# What size panel should I use on a Shurflo pump?



## Sparticle (Nov 1, 2004)

Hey everybody. We have a 2088, 3.6 gpm, 24 volts. I bought it for PV direct pumping but the site is too shady so we'll use a battery. Do the panels need to be wired 24 volt? How about the battery? Because of money, we'd like to use a dual purpose Marine battery for this. Will that battery do the trick until we can get something else? Thanks.


----------



## Sparticle (Nov 1, 2004)

I forgot to mention that we have 4 120 watt panels, 4 77 watts, 2 50 watts, and 4 40 watt panels. Thanks.


----------



## wy_white_wolf (Oct 14, 2004)

If the site is too shady to run solar direct it is too shady for solar to charge the battery.

Yes, everything will have to be configured to 24VDC unless you have a DC to DC convertor.

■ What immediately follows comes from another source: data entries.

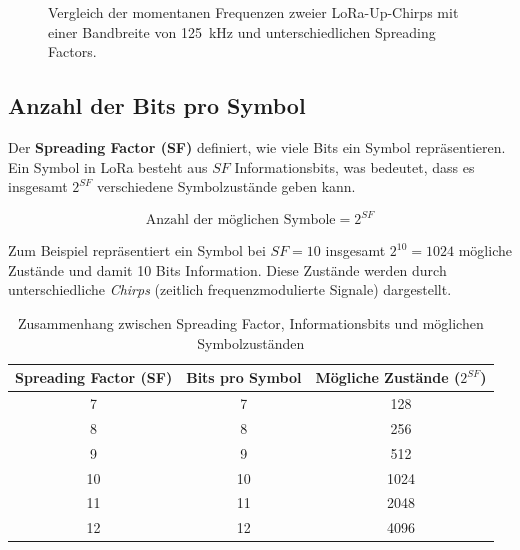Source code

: 	
	
	\begin{figure}[h!]
		\centering
		\caption{Vergleich der momentanen Frequenzen zweier LoRa-Up-Chirps mit einer Bandbreite von 125~kHz und unterschiedlichen Spreading Factors.}
	\end{figure}
	
\subsection{Anzahl der Bits pro Symbol}

	Der \textbf{Spreading Factor (SF)} definiert, wie viele Bits ein Symbol repräsentieren. Ein Symbol in LoRa besteht aus \( SF \) Informationsbits, was bedeutet, dass es insgesamt \( 2^{SF} \) verschiedene Symbolzustände geben kann.
	
	\[
	\text{Anzahl der möglichen Symbole} = 2^{SF}
	\]
	
	Zum Beispiel repräsentiert ein Symbol bei \( SF = 10 \) insgesamt \( 2^{10} = 1024 \) mögliche Zustände und damit 10 Bits Information. Diese Zustände werden durch unterschiedliche \textit{Chirps} (zeitlich frequenzmodulierte Signale) dargestellt.

	\begin{table}[H]
		\centering
		\caption{Zusammenhang zwischen Spreading Factor, Informationsbits und möglichen Symbolzuständen}
		\begin{tabular}{c|c|c}
			\hline
			\textbf{Spreading Factor (SF)} & \textbf{Bits pro Symbol} & \textbf{Mögliche Zustände ($2^{SF}$)} \\ \hline
			7  & 7  & 128 \\
			8  & 8  & 256 \\
			9  & 9  & 512 \\
			10 & 10 & 1024 \\
			11 & 11 & 2048 \\
			12 & 12 & 4096 \\ \hline
		\end{tabular}
	\end{table}
	
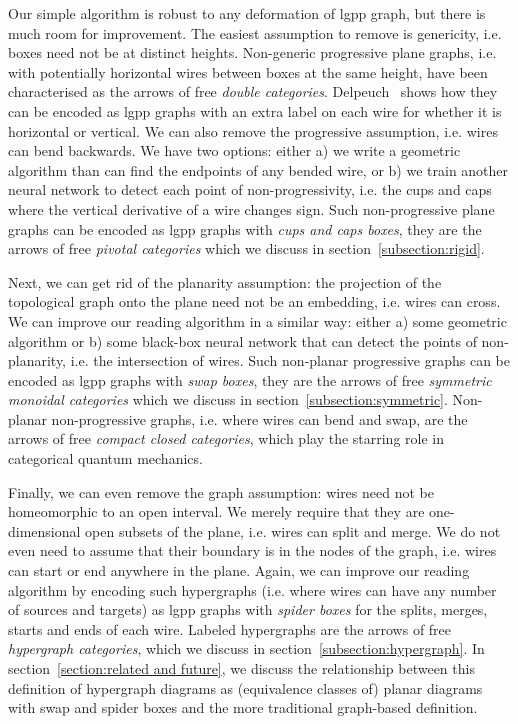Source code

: Our simple algorithm is robust to any deformation of lgpp graph, but there is much room for improvement.
The easiest assumption to remove is genericity, i.e. boxes need not be at distinct heights.
Non-generic progressive plane graphs, i.e. with potentially horizontal wires between boxes at the same height, have been characterised as the arrows of free \emph{double categories}.
Delpeuch~\cite{Delpeuch20} shows how they can be encoded as lgpp graphs with an extra label on each wire for whether it is horizontal or vertical.
We can also remove the progressive assumption, i.e. wires can bend backwards.
We have two options: either a) we write a geometric algorithm than can find the endpoints of any bended wire, or b) we train another neural network to detect each point of non-progressivity, i.e. the cups and caps where the vertical derivative of a wire changes sign.
Such non-progressive plane graphs can be encoded as lgpp graphs with \emph{cups and caps boxes}, they are the arrows of free \emph{pivotal categories} which we discuss in section~\ref{subsection:rigid}.

Next, we can get rid of the planarity assumption: the projection of the topological graph onto the plane need not be an embedding, i.e. wires can cross.
We can improve our reading algorithm in a similar way: either a) some geometric algorithm or b) some black-box neural network that can detect the points of non-planarity, i.e. the intersection of wires.
Such non-planar progressive graphs can be encoded as lgpp graphs with \emph{swap boxes}, they are the arrows of free \emph{symmetric monoidal categories} which we discuss in section~\ref{subsection:symmetric}.
Non-planar non-progressive graphs, i.e. where wires can bend and swap, are the arrows of free \emph{compact closed categories}, which play the starring role in categorical quantum mechanics.

Finally, we can even remove the graph assumption: wires need not be homeomorphic to an open interval.
We merely require that they are one-dimensional open subsets of the plane, i.e. wires can split and merge.
We do not even need to assume that their boundary is in the nodes of the graph, i.e. wires can start or end anywhere in the plane.
Again, we can improve our reading algorithm by encoding such hypergraphs (i.e. where wires can have any number of sources and targets) as lgpp graphs with \emph{spider boxes} for the splits, merges, starts and ends of each wire.
Labeled hypergraphs are the arrows of free \emph{hypergraph categories}, which we discuss in section~\ref{subsection:hypergraph}.
In section~\ref{section:related and future}, we discuss the relationship between this definition of hypergraph diagrams as (equivalence classes of) planar diagrams with swap and spider boxes and the more traditional graph-based definition.
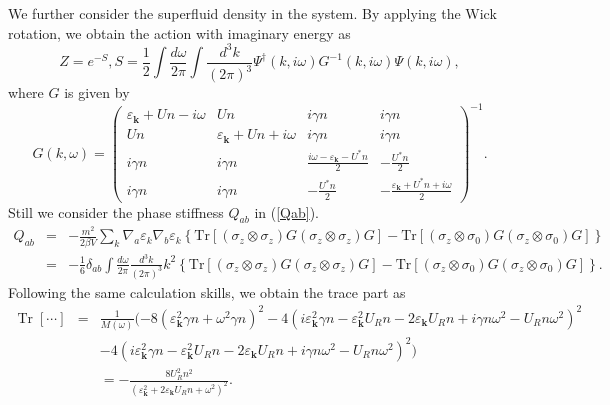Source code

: \documentclass{article}
\newcommand{\nobracket}{}
\newcommand{\tmmathbf}[1]{\ensuremath{\boldsymbol{#1}}}
\newcommand{\tmop}[1]{\ensuremath{\operatorname{#1}}}
\begin{document}
We further consider the superfluid density in the system. By applying the
Wick rotation, we obtain the action with imaginary energy as
\begin{equation}
  Z = e^{- S}, S = \frac{1}{2} \int \frac{d \omega}{2 \pi} \int \frac{d^3
  k}{(2 \pi)^3} \Psi^{\dagger} (k, i \omega) G^{- 1} (k, i \omega) \Psi (k, i
  \omega),
\end{equation}
where $G$ is given by
\begin{equation}
  G (k, \omega) = \left(\begin{array}{cccc}
    \varepsilon_{\tmmathbf{k}} + U n - i \omega & U n & i \gamma n & i \gamma
    n\\
    U n & \varepsilon_{\tmmathbf{k}} + U n + i \omega & i \gamma n & i \gamma
    n\\
    i \gamma n & i \gamma n & \frac{i \omega - \varepsilon_{\tmmathbf{k}} -
    U^{\ast} n}{2} & - \frac{U^{\ast} n}{2}\\
    i \gamma n & i \gamma n & - \frac{U^{\ast} n}{2} & -
    \frac{\varepsilon_{\tmmathbf{k}} + U^{\ast} n + i \omega}{2}
  \end{array}\right)^{- 1} .
\end{equation}
Still we consider the phase stiffness $Q_{a b}$ in (\ref{Qab}).
\begin{eqnarray}
  Q_{a b} & = & - \frac{m^2}{2 \beta V} \sum_k \nabla_a \varepsilon_k \nabla_b
  \varepsilon_k \left\{ \text{Tr} [(\sigma_z \otimes \sigma_z) G (\sigma_z
  \otimes \sigma_z) G] - \text{Tr} [(\sigma_z \otimes \sigma_0) G (\sigma_z
  \otimes \sigma_0) G] \right\} \nonumber\\
  & = & - \frac{1}{6} \delta_{a b} \int \frac{d \omega}{2 \pi} \frac{d^3
  k}{(2 \pi)^3} k^2 \left\{ \text{Tr} [(\sigma_z \otimes \sigma_z) G (\sigma_z
  \otimes \sigma_z) G] - \text{Tr} [(\sigma_z \otimes \sigma_0) G (\sigma_z
  \otimes \sigma_0) G] \right\} . 
\end{eqnarray}
Following the same calculation skills, we obtain the trace part as
\begin{eqnarray}
  \tmop{Tr} [\cdots] & = & \frac{1}{M (\omega)} (- 8
  (\varepsilon_{\tmmathbf{k}}^2 \gamma n + \omega^2 \gamma n)^2 - 4 (i
  \varepsilon_{\tmmathbf{k}}^2 \gamma n - \varepsilon_{\tmmathbf{k}}^2 U_R n -
  2 \varepsilon_{\tmmathbf{k}} U_R n + i \gamma n \omega^2 - U_R n \omega^2)^2
  \nobracket \nonumber\\
  &  & - 4 (i \varepsilon_{\tmmathbf{k}}^2 \gamma n -
  \varepsilon_{\tmmathbf{k}}^2 U_R n - 2 \varepsilon_{\tmmathbf{k}} U_R n + i
  \gamma n \omega^2 - U_R n \omega^2)^2 \nobracket) \nonumber\\
  &  & = - \frac{8 U_R^2 n^2}{(\varepsilon_{\tmmathbf{k}}^2 + 2
  \varepsilon_{\tmmathbf{k}} U_R n + \omega^2)^2} . 
\end{eqnarray}
\end{document}
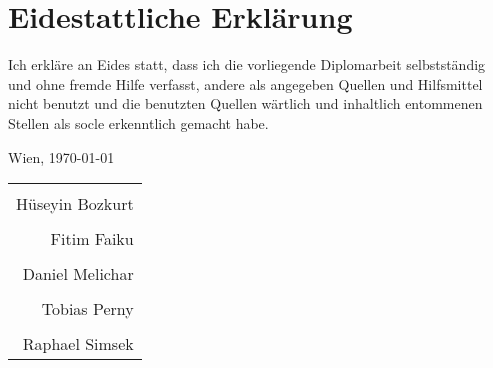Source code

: \section*{Eidestattliche Erklärung}
Ich erkläre an Eides statt, dass ich die vorliegende Diplomarbeit selbstständig und ohne fremde Hilfe verfasst, andere als angegeben Quellen und Hilfsmittel nicht benutzt und die benutzten Quellen wärtlich und inhaltlich entommenen Stellen als socle erkenntlich gemacht habe.

\vspace{0.5cm}

Wien, \today

\vspace{1.5cm}

\begin{flushright}
	\begin{tabular}{r}
	 \makebox[2.5in]{\hrulefill}\\
	 Hüseyin Bozkurt\\[8ex]
	 \makebox[2.5in]{\hrulefill}\\
	 Fitim Faiku\\[8ex]
	 \makebox[2.5in]{\hrulefill}\\
	 Daniel Melichar\\[8ex]
	 \makebox[2.5in]{\hrulefill}\\
	 Tobias Perny\\[8ex]
	 \makebox[2.5in]{\hrulefill}\\
	 Raphael Simsek\\[8ex]
	\end{tabular}
\end{flushright}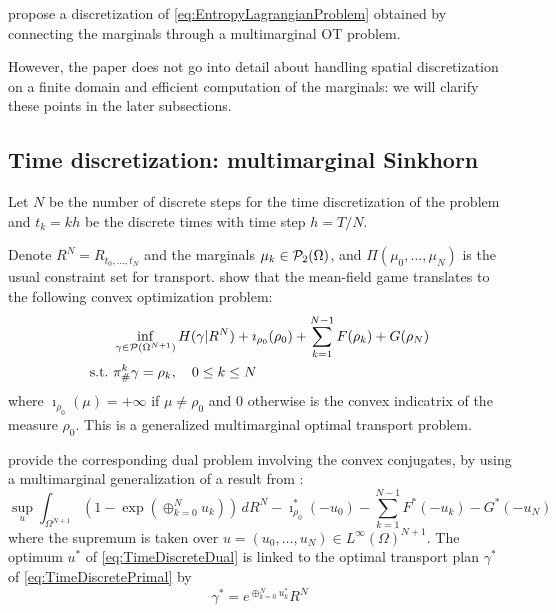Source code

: \documentclass[../report.tex]{subfiles}
\begin{document}
\textcite{benamou2018entropy} propose a discretization of \eqref{eq:EntropyLagrangianProblem} obtained by connecting the marginals through a multimarginal OT problem.

However, the paper does not go into detail about handling spatial discretization on a finite domain and efficient computation of the marginals: we will clarify these points in the later subsections.


\subsection{Time discretization: multimarginal Sinkhorn}\label{sec:MMOT}

Let $N$ be the number of discrete steps for the time discretization of the problem and $t_k = kh$ be the discrete times with time step $h=T/N$.

Denote $R^N = R_{t_0,\ldots,t_N}$ and the marginals $\mu_k \in \mathcal{P}_2(\Omega)$, and $\Pi(\mu_0, \ldots, \mu_N)$ is the usual constraint set for transport. \textcite{benamou2018entropy} show that the mean-field game translates to the following convex optimization problem:
\begin{equation}\label{eq:TimeDiscretePrimal}
\begin{aligned}
&\inf_{\gamma \in \mathcal{P}(\Omega^{N+1})}
H(\gamma | R^N) + \imath_{\rho_0}(\rho_0) + \sum_{k=1}^{N-1} F(\rho_k) + G(\rho_N) \\
\mathrm{s.t.}\ &\pi^k_\#\gamma = \rho_k, \quad 0\leq k\leq N
\end{aligned}
\end{equation}
where $\imath_{\rho_0}(\mu) = +\infty$ if $\mu\neq \rho_0$ and $0$ otherwise is the convex indicatrix of the measure $\rho_0$. This is a generalized multimarginal optimal transport problem.

\textcite{benamou2018entropy} provide the corresponding dual problem involving the convex conjugates, by using a multimarginal generalization of a result from \textcite{chizat2016scaling}:
\begin{equation}\label{eq:TimeDiscreteDual}
\sup_u
\int_{\Omega^{N+1}} \left(1-\exp\left(\oplus_{k=0}^N u_k\right)\right) \,dR^N
-\imath_{\rho_0}^*(-u_0) - \sum_{k=1}^{N-1} F^*(-u_k) - G^*(-u_N)
\end{equation}
where the supremum is taken over $u = (u_0,\ldots,u_N) \in L^\infty(\Omega)^{N+1}$. The optimum $u^*$ of \eqref{eq:TimeDiscreteDual} is linked to the optimal transport plan $\gamma^*$ of \eqref{eq:TimeDiscretePrimal} by
\begin{equation}
	\gamma^* = e^{\oplus_{k=0}^N u^*_k} R^N
\end{equation}
\end{document}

We would also need to know the number of hours you want to run the pump daily.


----------



## Sparticle (Nov 1, 2004)

It has some Sun, just not all day. I'd say it has 2-4 hours a day. Is that enough to charge a battery? We use that dual purpose battery for all kinds of things and would rather not buy another battery to run the water pump. Thanks very much for the help.

Don't need to run the pump much, 1-2 hours a day.


----------



## kbabin (Aug 1, 2006)

Sparticle,

I found this pdf for the pump you are talking about. And it listed the max amps at 24volts would be 2.5 (http://www.shurflo.com/files/RV-Pro...mps/Standard Pump - pds-2088-473-143_443_.pdf)

So, it sounds like you are going to be using about 120 watts a day if you run the pump for 2 hours. Please check my math...

Kev


----------



## wy_white_wolf (Oct 14, 2004)

So it sounds more like an issue of not having the sun available when you want to run the pump.

Basic calculations:

So you usage is 2 hours max a day with a 24V pump that draws 2.5 amps.

2H * 24V * 2.5A = 120WH (kbabin had that right)

Add if system ineffeciencies:

120WH * 1.5 = 180WH a day you need to produce (this may be a little high as you don't have an inverter)

Now to size the array/panel. I'm going to use 2 hours average daily insolation since you did indicate that there is shade problems. I suspect these would mostly be in the morning and/or late afternoon.

180WH / 2H = 90W By the indication of what panels you have available I'd use either 2 of the 40 or 50 watt panels wired in series to achieve 24V.

For the batterys, You want to only run on the top 20% of the battery so they last and this gives you 4 days of usage before they hit the 80% dicharge mark that damage to them starts to happen quickly:

180WH / 24V * 5 days = 37.5AH at 24 volts

2 little marine batteries wired in series should be fine. They would also need to be wired in series for 24V. I would stay away from the dual purpose batteries. They are only slightly better than regular car starting battery. Making a battery that works for both starting and deep cycle is about like trying to make a running shoe that is also a logging boot. While you might be able to do both, it does niether very well.

They only other thing needed would be a charge controller. Make sure it is also has a 24V rating.

Optional items would be a Low voltage disconnect. Many smaller charge controllers have this built in. Another would be a timer. Finding a 24V one might be hard but it would save the batteries should you forget to turn the pump off and leave the hose on or spring a leak.

WWW


----------



## byexample (Aug 28, 2009)

I recommend that you get the optional heat-sync for your Shurflo pump. Using those pumps for irrigation requires them running for long periods of time. Shurflo pumps will eventually shut off due to over-heating in agricultural uses. The heat-syncs do a tremendous job of keeping the pump cooler and thereby extending the life of the pump.

Another thing to consider is that the pressure switch on those pumps are crap. They die very quickly. So you might want to have a replacement pressure switch on hand if you are going to be dependent on this pump for irrigation. We actually by-passed our pump's built-in pressure switch and used a regular SquareD well pump pressure switch instead. It's like having a whole new pump.

One more thing to consider is that you might want to add a small pressure tank to your system to keep the pump from "cycling" on and off quickly when using water at lower flow rates. Cycling the pump for long periods of time will reportedly shorten the lifespan of the pump.

The advice and calculations above on number and size of panels, batteries, etc. all looks good to me for your needs.

Good luck!


----------



## Jim-mi (May 15, 2002)

. . . "dual purpose batteries" . . . . .????


----------



## Sparticle (Nov 1, 2004)

Thanks everybody. I think I understand all this. Great advice, thanks!


----------